Individuals in the categories listed below may audit courses at the Divinity School without charge. In all cases permission of the instructor is required. Auditing is permitted only during the regular academic year.
- Students enrolled in degree programs at Yale University.
- Individuals enrolled in the Exchange, Visiting Fellow, and Ph.D. Research programs at Yale Divinity School.
- Members of the Yale faculty, emeritus/emerita faculty, and World Fellows.
- Supervisors of Yale Divinity School students engaged in an internship or supervised ministry.
- Spouses or domestic partners of regularly enrolled students at Yale University.
- Spouses or partners of full-time or emeritus/emerita Yale faculty members.
- Employees of the University and their spouses or partners, in accordance with applicable personnel policies.
- Alumni/ae of Yale Divinity School.
- Individuals currently serving as Annand Program mentors through Berkeley Divinity School.
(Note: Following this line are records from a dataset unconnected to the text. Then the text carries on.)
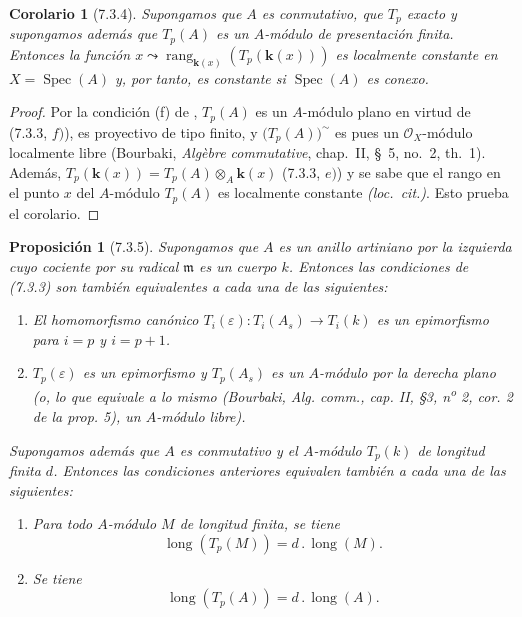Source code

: \documentclass[10pt,oneside,openany]{book}
\theoremstyle{egaenv}\newtheorem*{env}{---}
\theoremstyle{egastatement}
\newtheorem*{proposition}{Proposición}
\newtheorem*{corollary}{Corolario}
\theoremstyle{egadescription}
\newcommand{\oldpage}[2][]{\marginnote{\normalfont\scriptsize\textbf{#1}\,|\,#2}\ignorespaces}
\begin{document}
\oldpage[III]{182}

\begin{corollary}[7.3.4]
\label{III.7.3.4}
Supongamos que $A$ es conmutativo, que $T_p$ exacto y supongamos además que $T_p(A)$ es un $A$-módulo de presentación finita. Entonces la
función
$x\leadsto\operatorname{rang}_{\mathbf{k}(x)}(T_p(\boldsymbol{k}(x)))$
es localmente constante en $X=\operatorname{Spec}(A)$ y, por tanto, es constante
si $\operatorname{Spec}(A)$ es conexo.
\end{corollary}

\begin{proof}
Por la condición (f) de , $T_p(A)$ es un
$A$-módulo plano en virtud de (7.3.3, $f)$), es
proyectivo de tipo finito, y $\bigl(T_p(A)\bigr)^{\sim}$ es pues un
$\mathscr O_X$-módulo localmente
libre (Bourbaki, \emph{Alg\`ebre commutative}, chap.~II, \S~5,
no.~2, th.~1). Además,
$T_p(\boldsymbol{k}(x))=T_p(A)\otimes_A\boldsymbol{k}(x)$
(7.3.3, $e)$) y se sabe que el rango en el punto $x$ del $A$-módulo $T_p(A)$ es localmente constante
\emph{(loc.\ cit.)}. Esto prueba el corolario.
\end{proof}

\begin{proposition}[7.3.5]
Supongamos que $A$ es un anillo artiniano por la izquierda cuyo cociente por su
radical $\mathfrak m$ es un cuerpo $k$. Entonces las condiciones de \textup{(7.3.3)} son
también equivalentes a cada una de las siguientes:
\begin{enumerate}
  \item[g)] El homomorfismo canónico
    $T_i(\varepsilon):T_i(A_s)\longrightarrow T_i(k)$
    es un epimorfismo para $i=p$ y $i=p+1$.
  \item[h)] $T_p(\varepsilon)$ es un epimorfismo y $T_p(A_s)$ es un
    $A$-módulo por la derecha plano \textup{(o, lo que equivale a lo mismo (Bourbaki,
    \emph{Alg. comm.}, cap. II, \S 3, n\textsuperscript{o} 2, cor. 2 de la
    prop. 5), un $A$-módulo} libre).
\end{enumerate}
Supongamos además que $A$ es conmutativo y el $A$-módulo $T_p(k)$ de
longitud finita $d$. Entonces las condiciones anteriores equivalen también a
cada una de las siguientes:
\begin{enumerate}
  \item[i)] Para todo $A$-módulo $M$ de longitud finita, se tiene
    \[
      \operatorname{long}(T_p(M))=d\mathbin{.}\operatorname{long}(M).
      \tag{7.3.5.1}\label{III.7.3.5.1.fr}
    \]
  \item[j)] Se tiene
    \[
      \operatorname{long}(T_p(A))=d\mathbin{.}\operatorname{long}(A).
      \tag{7.3.5.2}\label{III.7.3.5.2.fr}
    \]
\end{enumerate}
\end{proposition}
\end{document}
Formal auditing by individuals not in any of the above categories is possible after securing the permission of the instructor, submission of the Audit Form, and payment of the $250 audit fee through the Admissions Office. The registrar’s office does not keep a record of courses audited. It is not possible, therefore, for a student’s transcript to show that a course has been audited, or for a transcript to be issued that records the auditing of a course. Nor is it possible for an audited course to be applied to degree study should the auditor be admitted to a degree program.
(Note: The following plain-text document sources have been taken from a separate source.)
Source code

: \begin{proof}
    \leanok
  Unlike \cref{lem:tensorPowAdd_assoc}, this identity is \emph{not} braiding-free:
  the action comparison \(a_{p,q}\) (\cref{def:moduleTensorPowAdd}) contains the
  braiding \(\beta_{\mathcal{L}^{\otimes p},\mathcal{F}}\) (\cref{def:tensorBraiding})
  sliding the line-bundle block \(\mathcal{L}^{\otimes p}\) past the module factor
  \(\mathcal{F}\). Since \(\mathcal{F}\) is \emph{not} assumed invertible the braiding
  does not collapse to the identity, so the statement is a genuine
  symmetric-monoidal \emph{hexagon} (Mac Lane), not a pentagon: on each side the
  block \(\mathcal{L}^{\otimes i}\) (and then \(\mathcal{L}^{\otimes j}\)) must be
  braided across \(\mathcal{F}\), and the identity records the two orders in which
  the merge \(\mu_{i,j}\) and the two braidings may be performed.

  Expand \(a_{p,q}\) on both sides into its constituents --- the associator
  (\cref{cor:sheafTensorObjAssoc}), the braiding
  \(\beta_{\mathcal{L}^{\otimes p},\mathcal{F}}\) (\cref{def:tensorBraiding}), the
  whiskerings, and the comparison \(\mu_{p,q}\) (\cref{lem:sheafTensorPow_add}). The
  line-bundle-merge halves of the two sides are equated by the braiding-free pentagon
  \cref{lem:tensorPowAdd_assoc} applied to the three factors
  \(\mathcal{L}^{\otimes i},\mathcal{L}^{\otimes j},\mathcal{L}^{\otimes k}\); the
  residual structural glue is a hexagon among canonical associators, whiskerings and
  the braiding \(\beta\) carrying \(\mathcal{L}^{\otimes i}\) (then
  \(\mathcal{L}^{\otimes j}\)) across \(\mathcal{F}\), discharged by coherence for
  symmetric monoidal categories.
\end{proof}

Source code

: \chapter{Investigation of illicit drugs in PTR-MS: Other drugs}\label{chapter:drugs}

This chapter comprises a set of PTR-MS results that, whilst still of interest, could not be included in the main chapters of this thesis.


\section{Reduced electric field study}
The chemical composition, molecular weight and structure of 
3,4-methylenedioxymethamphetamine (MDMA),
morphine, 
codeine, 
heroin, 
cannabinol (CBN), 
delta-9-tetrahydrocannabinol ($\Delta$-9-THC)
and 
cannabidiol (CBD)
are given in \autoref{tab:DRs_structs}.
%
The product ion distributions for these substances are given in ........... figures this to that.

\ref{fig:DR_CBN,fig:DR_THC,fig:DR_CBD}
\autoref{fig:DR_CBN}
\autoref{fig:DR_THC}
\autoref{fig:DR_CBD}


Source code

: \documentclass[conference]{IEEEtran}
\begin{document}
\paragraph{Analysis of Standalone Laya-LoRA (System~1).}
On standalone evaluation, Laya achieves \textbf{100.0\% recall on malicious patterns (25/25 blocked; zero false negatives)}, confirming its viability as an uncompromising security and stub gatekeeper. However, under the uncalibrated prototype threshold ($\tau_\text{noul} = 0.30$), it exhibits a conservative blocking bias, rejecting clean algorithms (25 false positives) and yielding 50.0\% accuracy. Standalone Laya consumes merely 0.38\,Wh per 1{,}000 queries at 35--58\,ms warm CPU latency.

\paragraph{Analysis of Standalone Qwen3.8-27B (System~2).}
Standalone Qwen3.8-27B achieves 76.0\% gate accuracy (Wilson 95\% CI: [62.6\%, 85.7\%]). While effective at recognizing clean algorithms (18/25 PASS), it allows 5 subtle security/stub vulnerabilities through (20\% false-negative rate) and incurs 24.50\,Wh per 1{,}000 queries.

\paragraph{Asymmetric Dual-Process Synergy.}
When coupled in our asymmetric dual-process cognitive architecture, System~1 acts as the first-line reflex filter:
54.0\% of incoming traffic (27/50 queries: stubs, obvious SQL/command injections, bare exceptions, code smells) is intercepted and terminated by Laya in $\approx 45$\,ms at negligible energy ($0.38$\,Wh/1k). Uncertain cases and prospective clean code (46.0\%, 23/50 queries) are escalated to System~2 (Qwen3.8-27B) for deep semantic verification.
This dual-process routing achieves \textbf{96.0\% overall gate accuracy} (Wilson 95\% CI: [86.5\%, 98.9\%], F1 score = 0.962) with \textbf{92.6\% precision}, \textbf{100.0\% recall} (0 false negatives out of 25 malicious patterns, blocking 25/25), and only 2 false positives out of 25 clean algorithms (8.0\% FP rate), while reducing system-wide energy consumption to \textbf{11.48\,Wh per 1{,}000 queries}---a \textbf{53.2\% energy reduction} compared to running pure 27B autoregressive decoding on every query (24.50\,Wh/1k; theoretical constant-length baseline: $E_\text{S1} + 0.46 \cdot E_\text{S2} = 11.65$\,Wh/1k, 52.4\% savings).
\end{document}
It is the usual expectation that an auditor does not take tests or examinations or write papers for a course for evaluation by the instructor. Occasionally, however, an auditor may wish to do such work and may request the instructor to evaluate it. If the instructor wishes to cooperate with the auditor in this way, the instructor does so on a voluntary basis and not as an obligation.
Download the Auditing Registration Form here.
Ministers in the Vicinity
The Ministers in the Vicinity Program provides the opportunity for those currently engaged in full time ministry within a 50-mile radius of New Haven, CT, and who hold a B.A. degree from an accredited institution, to enroll for credit in classes at a 50% discount of published per credit hour rates. Participants in the program are also eligible to audit courses at usual rates (see “Auditing Courses”). Admission into the program is for one year. Upon request to the associate dean of admissions and financial aid, and with the approval of the senior associate dean of academic affairs, Minister in the Vicinity status may be extended for an additional year.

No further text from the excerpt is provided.